(Beginning of Data records)

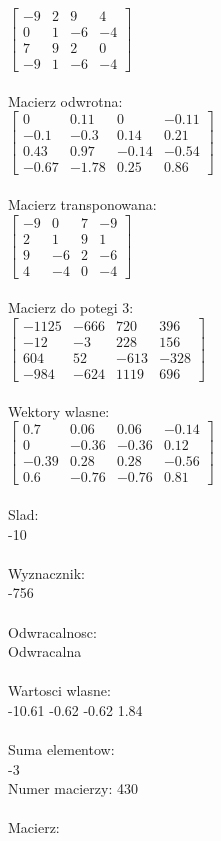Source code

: \documentclass[a4paper,12pt]{article}
\begin{document}
$\begin{bmatrix} -9&2&9&4\\0&1&-6&-4\\7&9&2&0\\-9&1&-6&-4 \end{bmatrix}$
\\
\\
Macierz odwrotna:\\

$\begin{bmatrix} 0&0.11&0&-0.11\\-0.1&-0.3&0.14&0.21\\0.43&0.97&-0.14&-0.54\\-0.67&-1.78&0.25&0.86 \end{bmatrix}$
\\
\\
Macierz transponowana:\\

$\begin{bmatrix} -9&0&7&-9\\2&1&9&1\\9&-6&2&-6\\4&-4&0&-4 \end{bmatrix}$
\\
\\
Macierz do potegi 3:\\

$\begin{bmatrix} -1125&-666&720&396\\-12&-3&228&156\\604&52&-613&-328\\-984&-624&1119&696 \end{bmatrix}$
\\
\\
Wektory wlasne:\\

$\begin{bmatrix} 0.7&0.06&0.06&-0.14\\0&-0.36&-0.36&0.12\\-0.39&0.28&0.28&-0.56\\0.6&-0.76&-0.76&0.81 \end{bmatrix}$
\\
\\
Slad:\\
-10
\\
\\
Wyznacznik:\\
-756
\\
\\
Odwracalnosc:\\
Odwracalna
\\
\\
Wartosci wlasne:\\
-10.61 -0.62 -0.62 1.84
\\
\\
Suma elementow:\\
-3
\\
\newpage
Numer macierzy:
430
\\
\\
Macierz:\\
\end{document}
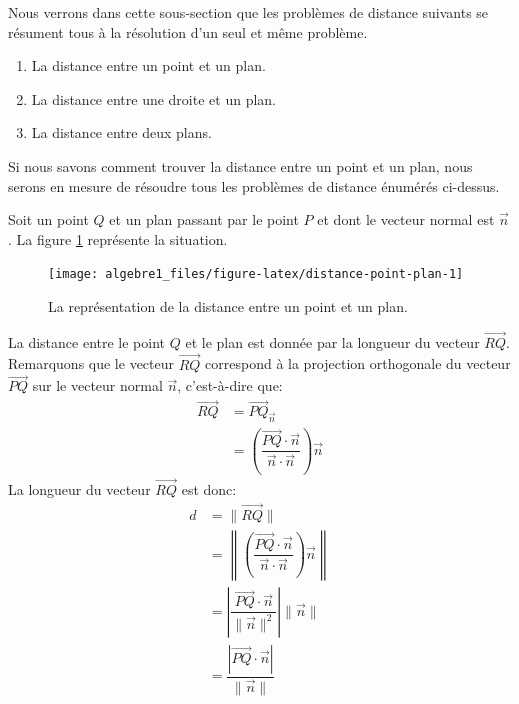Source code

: \documentclass[]{book}
\providecommand{\tightlist}{%
  \setlength{\itemsep}{0pt}\setlength{\parskip}{0pt}}
\theoremstyle{definition}
\theoremstyle{definition}
\theoremstyle{definition}
\theoremstyle{remark}
\begin{document}
Nous verrons dans cette sous-section que les problèmes de distance suivants se résument tous à la résolution d'un seul et même problème.

\begin{enumerate}
\def\labelenumi{\arabic{enumi}.}
\tightlist
\item
  La distance entre un point et un plan.
\item
  La distance entre une droite et un plan.
\item
  La distance entre deux plans.
\end{enumerate}

Si nous savons comment trouver la distance entre un point et un plan, nous serons en mesure de résoudre tous les problèmes de distance énumérés ci-dessus.

Soit un point \(Q\) et un plan passant par le point \(P\) et dont le vecteur normal est \(\vec n\). La figure \ref{fig:distance-point-plan} représente la situation.

\begin{figure}

{\centering \texttt{[image: algebre1\_files/figure-latex/distance-point-plan-1]} 

}

\caption{La représentation de la distance entre un point et un plan.}\label{fig:distance-point-plan}
\end{figure}

La distance entre le point \(Q\) et le plan est donnée par la longueur du vecteur \(\overrightarrow{RQ}\). Remarquons que le vecteur \(\overrightarrow{RQ}\) correspond à la projection orthogonale du vecteur \(\overrightarrow{PQ}\) sur le vecteur normal \(\vec n\), c'est-à-dire que:
\begin{align*}
\overrightarrow{RQ} &= \overrightarrow{PQ}_{\overrightarrow{n}} \\
&= \left(\dfrac{\overrightarrow{PQ}\cdot \vec n}{\vec n \cdot \vec n}\right)\vec n
\end{align*}
La longueur du vecteur \(\overrightarrow{RQ}\) est donc:
\begin{align*}
d &= \lVert\overrightarrow{RQ}\rVert \\
&= \left\lVert\left(\dfrac{\overrightarrow{PQ}\cdot \vec n}{\vec n \cdot \vec n}\right)\vec n\right\rVert \\
&= \left|\dfrac{\overrightarrow{PQ}\cdot \vec n}{\lVert\vec n\rVert^2}\right| \lVert\vec n\rVert \\
&= \dfrac{|\overrightarrow{PQ}\cdot \vec n|}{\lVert\vec n\rVert}
\end{align*}
\end{document}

(End of Data records)

* Instructions to follow *
Using the material above, tally the lines that hold the string "tightlist". Reply with the number alone.

* Written answer *
2